CSE Community Seminar | February 13, 2026

Abstract

This talk presents a structure-preserving perspective on numerical methods for ideal incompressible fluid simulation, inspired by the geometric formulation of fluid dynamics. A key focus is the preservation of coadjoint orbits of the volume-preserving diffeomorphism group—a geometric way of describing how ideal fluids evolve that is closely tied to classical circulation conservation and particle-relabeling symmetry. Within this framework, I show how widely used particle–grid methods, including Particle-in-Cell (PIC) and Fluid-Implicit-Particles (FLIP), can be augmented through a small number of principled geometric modifications and reinterpreted within a unified, geometry-driven discretization paradigm.

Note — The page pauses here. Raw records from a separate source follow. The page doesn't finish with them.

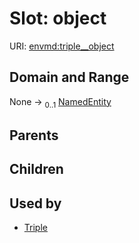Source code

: 
# Slot: object




URI: [envmd:triple__object](http://w3id.org/ontogpt/environmental-metadatatriple__object)


## Domain and Range

None &#8594;  <sub>0..1</sub> [NamedEntity](NamedEntity.md)

## Parents


## Children


## Used by

 * [Triple](Triple.md)
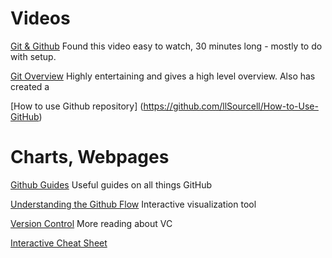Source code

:# Videos #

[Git & Github](https://www.youtube.com/watch?v=SWYqp7iY_Tc&t=1696s ) Found this video easy to watch, 30 minutes long - mostly to do with setup.

[Git Overview](https://youtu.be/Loav1kbA640) Highly entertaining and  gives a high level overview. Also has created a

[How to use Github repository] (https://github.com/llSourcell/How-to-Use-GitHub)

# Charts, Webpages #

[Github Guides](https://guides.github.com/) Useful guides on all things GitHub

[Understanding the Github Flow](https://guides.github.com/introduction/flow/) Interactive visualization tool

[Version Control](http://guides.beanstalkapp.com/version-control/intro-to-version-control.html) More reading about VC

[Interactive Cheat Sheet](http://ndpsoftware.com/git-cheatsheet.html)
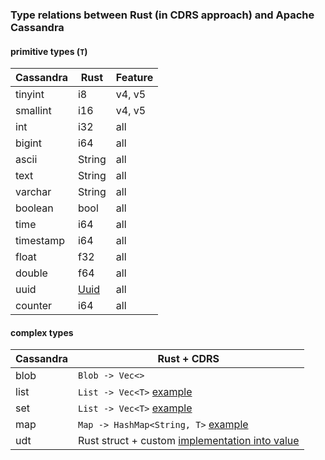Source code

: ### Type relations between Rust (in CDRS approach) and Apache Cassandra

#### primitive types (`T`)

| Cassandra | Rust | Feature
|-----------|-------|-------|
| tinyint | i8 | v4, v5 |
| smallint | i16 | v4, v5 |
| int | i32 | all |
| bigint | i64 | all |
| ascii | String | all |
| text | String | all |
| varchar | String | all |
| boolean | bool | all |
| time | i64 | all |
| timestamp | i64 | all |
| float | f32 | all |
| double | f64 | all |
| uuid | [Uuid](https://doc.rust-lang.org/uuid/uuid/struct.Uuid.html) | all |
| counter | i64 | all |

#### complex types
| Cassandra | Rust + CDRS |
|-----------|-------------|
| blob | `Blob -> Vec<>` |
| list | `List -> Vec<T>` [example](https://github.com/AlexPikalov/cdrs/blob/master/examples/all.rs#L159) |
| set | `List -> Vec<T>` [example](https://github.com/AlexPikalov/cdrs/blob/master/examples/all.rs#L159)|
| map | `Map -> HashMap<String, T>` [example](https://github.com/AlexPikalov/cdrs/blob/master/examples/all.rs#L185) |
| udt | Rust struct + custom [implementation into value](https://github.com/AlexPikalov/cdrs/blob/master/examples/all.rs#L211) |
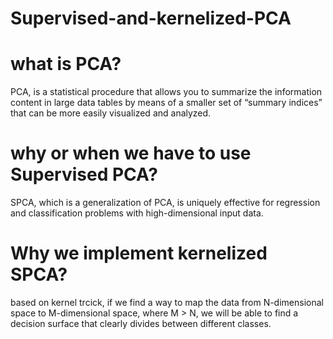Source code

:# Supervised-and-kernelized-PCA

# what is PCA?
PCA, is a statistical procedure that allows you to summarize the information content in large data tables by means of a smaller set of “summary indices” that can be more easily visualized and analyzed.

# why or when we have to use Supervised PCA?
SPCA, which is a generalization of PCA, is uniquely effective for regression and classification problems with high-dimensional input data.

# Why we implement kernelized SPCA?

based on kernel trcick, if we find a way to map the data from N-dimensional space to M-dimensional space, where M > N, we will be able to find a decision surface that clearly divides between different classes.

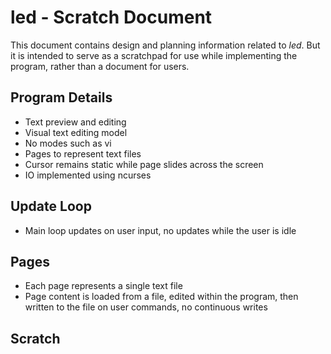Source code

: # led - Scratch Document

This document contains design and planning information related to *led*.
But it is intended to serve as a scratchpad for use while implementing
the program, rather than a document for users.

## Program Details

- Text preview and editing
- Visual text editing model
- No modes such as vi
- Pages to represent text files
- Cursor remains static while page slides across the screen
- IO implemented using ncurses

## Update Loop

- Main loop updates on user input, no updates while the user is idle

## Pages

- Each page represents a single text file
- Page content is loaded from a file, edited within the program, then
  written to the file on user commands, no continuous writes

## Scratch
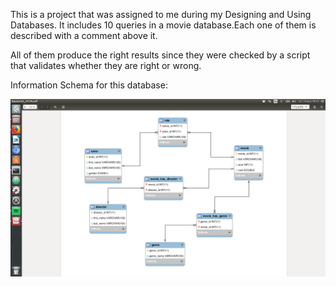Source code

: This is a project that was assigned to me during my Designing and Using Databases.
It includes 10 queries in a movie database.Each one of them is described with a comment above it.

All of them produce the right results since they were checked by a script that validates whether they are right or wrong.

Information Schema for this database:

![Screenshot](schema.png)


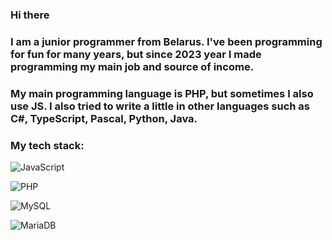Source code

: ### Hi there

### I am a junior programmer from Belarus. I've been programming for fun for many years, but since 2023 year I made programming my main job and source of income.

### My main programming language is PHP, but sometimes I also use JS. I also tried to write a little in other languages such as С#, TypeScript, Pascal, Python, Java.


### My tech stack:
![JavaScript](https://img.shields.io/badge/JavaScript-323330?style=for-the-badge&logo=javascript&logoColor=F7DF1E)

![PHP](https://img.shields.io/badge/PHP-777BB4?style=for-the-badge&logo=php&logoColor=white)

![MySQL](https://img.shields.io/badge/MySQL-005C84?style=for-the-badge&logo=mysql&logoColor=white)

![MariaDB](https://img.shields.io/badge/MariaDB-003545?style=for-the-badge&logo=mariadb&logoColor=white)

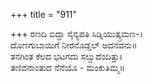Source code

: +++
title = "911"

+++
ರಣದಿ ಬಿದ್ದಾ ಸೈನ್ಯಪತಿ ಸಿಡ್ನಿಯುತ್ಕ್ರಮಣ-।  
ದೊಣಗುಬಾಯಿಗೆ ನೀರನೊಡ್ಡಲ್ ಅದನವನು॥  
ತನಗಿಂತ ಕೆಲದ ಭಟಗದು ಸಲ್ವುದೆಂದಿತ್ತು।  
ತಣಿವನಾಂತುದ ನೆನೆಯೊ - ಮಂಕುತಿಮ್ಮ॥  
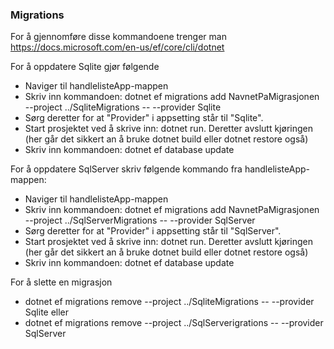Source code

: ### Migrations
For å gjennomføre disse kommandoene trenger man https://docs.microsoft.com/en-us/ef/core/cli/dotnet

For å oppdatere Sqlite gjør følgende
- Naviger til handlelisteApp-mappen
- Skriv inn kommandoen: dotnet ef migrations add NavnetPaMigrasjonen --project ../SqliteMigrations -- --provider Sqlite
- Sørg deretter for at "Provider" i appsetting står til "Sqlite".
- Start prosjektet ved å skrive inn: dotnet run. Deretter avslutt kjøringen (her går det sikkert an å bruke dotnet build eller dotnet restore også)
- Skriv inn kommandoen: dotnet ef database update

For å oppdatere SqlServer skriv følgende kommando fra handlelisteApp-mappen:
- Naviger til handlelisteApp-mappen
- Skriv inn kommandoen: dotnet ef migrations add NavnetPaMigrasjonen --project ../SqlServerMigrations -- --provider SqlServer
- Sørg deretter for at "Provider" i appsetting står til "SqlServer".
- Start prosjektet ved å skrive inn: dotnet run. Deretter avslutt kjøringen (her går det sikkert an å bruke dotnet build eller dotnet restore også)
- Skriv inn kommandoen: dotnet ef database update


For å slette en migrasjon
 - dotnet ef migrations remove --project ../SqliteMigrations -- --provider Sqlite
eller
 - dotnet ef migrations remove --project ../SqlServerigrations -- --provider SqlServer

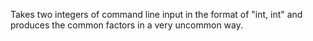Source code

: Takes two integers of command line input in the format of "int, int" and produces the common factors in a very uncommon way.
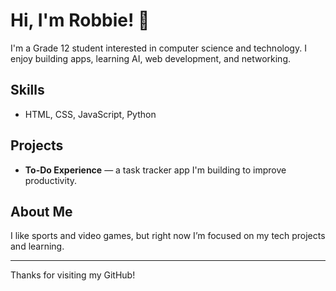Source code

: # Hi, I'm Robbie! 👋

I'm a Grade 12 student interested in computer science and technology. I enjoy building apps, learning AI, web development, and networking.

## Skills

- HTML, CSS, JavaScript, Python

## Projects

- **To-Do Experience** — a task tracker app I'm building to improve productivity.

## About Me

I like sports and video games, but right now I’m focused on my tech projects and learning.

---

Thanks for visiting my GitHub!
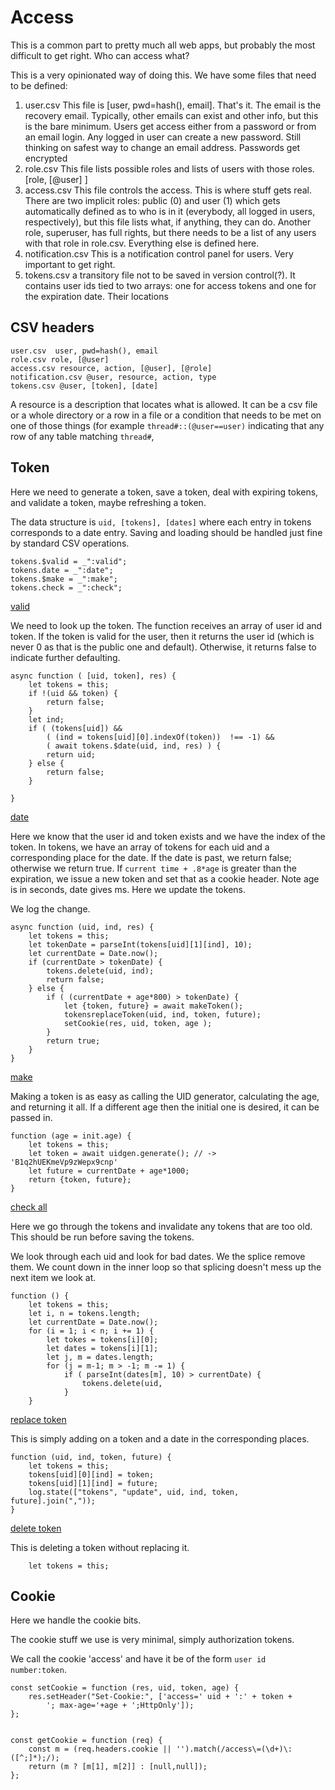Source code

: # Access

This is a common part to pretty much all web apps, but probably the most
difficult to get right. Who can access what? 

This is a very opinionated way of doing this. We have some files that need to
be defined: 

1. user.csv  This file is [user, pwd=hash(), email]. That's it. The email
   is the recovery email. Typically, other emails can exist and other info,
   but this is the bare minimum. Users get access either from a password or
   from an email login. Any logged in user can create a new password. Still
   thinking on safest way to change an email address. Passwords get encrypted 
2. role.csv This file lists possible roles and lists of users with those
   roles. [role, [@user] ]
3. access.csv This file controls the access. This is where stuff gets real.
   There are two implicit roles: public (0) and user (1) which gets automatically
   defined as to who is in it (everybody, all logged in users, respectively),
   but this file lists what, if anything, they can do.  Another role,
   superuser, has full rights, but there needs to be a list of any users with
   that role in role.csv. Everything else is defined here. 
4. notification.csv This is a notification control panel for users. Very
   important to get right. 
5. tokens.csv a transitory file not to be saved in version control(?). It
   contains user ids tied to two arrays: one for access tokens and one for the
   expiration date. Their locations 


## CSV headers

    user.csv  user, pwd=hash(), email
    role.csv role, [@user] 
    access.csv resource, action, [@user], [@role]
    notification.csv @user, resource, action, type
    tokens.csv @user, [token], [date]


A resource is a description that locates what is allowed. It can be a csv file
or a whole directory or a row in a file or a condition that needs to be met on
one of those things (for example `thread#::(@user==user)` indicating that any
row of any table matching `thread#`,  

## Token

Here we need to generate a token, save a token, deal with expiring tokens, and
validate a token, maybe refreshing a token. 

The data structure is `uid, [tokens], [dates]` where each entry in tokens
corresponds to a date entry. Saving and loading should be handled just fine by
standard CSV operations. 


    tokens.$valid = _":valid"; 
    tokens.date = _":date";
    tokens.$make = _":make"; 
    tokens.check = _":check";


[valid]() 

We need to look up the token. The function receives an array of user id and
token. If the token is valid for the user, then it returns the user id (which
is never 0 as that is the public one and default).
Otherwise, it returns false to indicate further defaulting. 


    async function ( [uid, token], res) {
        let tokens = this;
        if !(uid && token) {
            return false;
        }
        let ind;
        if ( (tokens[uid]) && 
            ( (ind = tokens[uid][0].indexOf(token))  !== -1) &&
            ( await tokens.$date(uid, ind, res) ) {
            return uid;
        } else {
            return false;
        }
            
    }


[date]()

Here we know that the user id and token exists and we have the index of the
token. In tokens, we have an array of tokens for each uid and a corresponding
place for the date. If the date is past, we return false; otherwise we return
true. If  `current time + .8*age` is greater than the expiration, we issue a
new token and set that as a cookie header.  Note age is in seconds, date gives
ms. Here we update the tokens. 

We log the change. 

    async function (uid, ind, res) {
        let tokens = this;
        let tokenDate = parseInt(tokens[uid][1][ind], 10);
        let currentDate = Date.now();
        if (currentDate > tokenDate) {
            tokens.delete(uid, ind); 
            return false;
        } else {
            if ( (currentDate + age*800) > tokenDate) {
                let {token, future} = await makeToken();
                tokensreplaceToken(uid, ind, token, future);
                setCookie(res, uid, token, age );
            }
            return true;
        }
    }



[make]()
 
Making a token is as easy as calling the UID generator, calculating the age,
and returning it all. If a different age then the initial one is desired, it
can be passed in. 

    function (age = init.age) {
        let tokens = this;
        let token = await uidgen.generate(); // -> 'B1q2hUEKmeVp9zWepx9cnp'
        let future = currentDate + age*1000;
        return {token, future};
    }



[check all]()

Here we go through the tokens and invalidate any tokens that are too old. This
should be run before saving the tokens. 

We look through each uid and look for bad dates. We the splice remove them. We
count down in the inner loop so that splicing doesn't mess up the next item we
look at. 

    function () {
        let tokens = this;
        let i, n = tokens.length;
        let currentDate = Date.now();
        for (i = 1; i < n; i += 1) {
            let tokes = tokens[i][0];
            let dates = tokens[i][1];
            let j, m = dates.length;
            for (j = m-1; m > -1; m -= 1) {
                if ( parseInt(dates[m], 10) > currentDate) {
                    tokens.delete(uid, 
                }
        }


[replace token]()

This is simply adding on a token and a date in the corresponding places. 

    function (uid, ind, token, future) {
        let tokens = this;
        tokens[uid][0][ind] = token;
        tokens[uid][1][ind] = future;
        log.state(["tokens", "update", uid, ind, token, future].join(","));
    }


[delete token]()

This is deleting a token without replacing it. 


        let tokens = this;



## Cookie

Here we handle the cookie bits.

The cookie stuff we use is very minimal, simply authorization tokens. 

We call the cookie 'access' and have it be of the form `user id number:token`. 

    const setCookie = function (res, uid, token, age) {
        res.setHeader("Set-Cookie:", ['access=' uid + ':' + token +
            '; max-age='+age + ';HttpOnly']);  
    };


    const getCookie = function (req) {
        const m = (req.headers.cookie || '').match(/access\=(\d+)\:([^;]*);/);
        return (m ? [m[1], m[2]] : [null,null]);
    };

This viewpoint clarifies which physical invariants are preserved by the resulting schemes, including energy and Casimir quantities, and provides a systematic path toward high-order accurate methods for two- and three-dimensional ideal fluid flows. The talk will also briefly touch on ongoing work examining the variational structure underlying these discretizations, including an interpretation based on non-holonomically constrained dynamics. This perspective provides a setting in which vakonomic principles can be explored alongside more traditional Lagrange–d’Alembert approaches to discretization, and helps situate the proposed methods within broader discussions of consistency and structure preservation in numerical fluid simulation.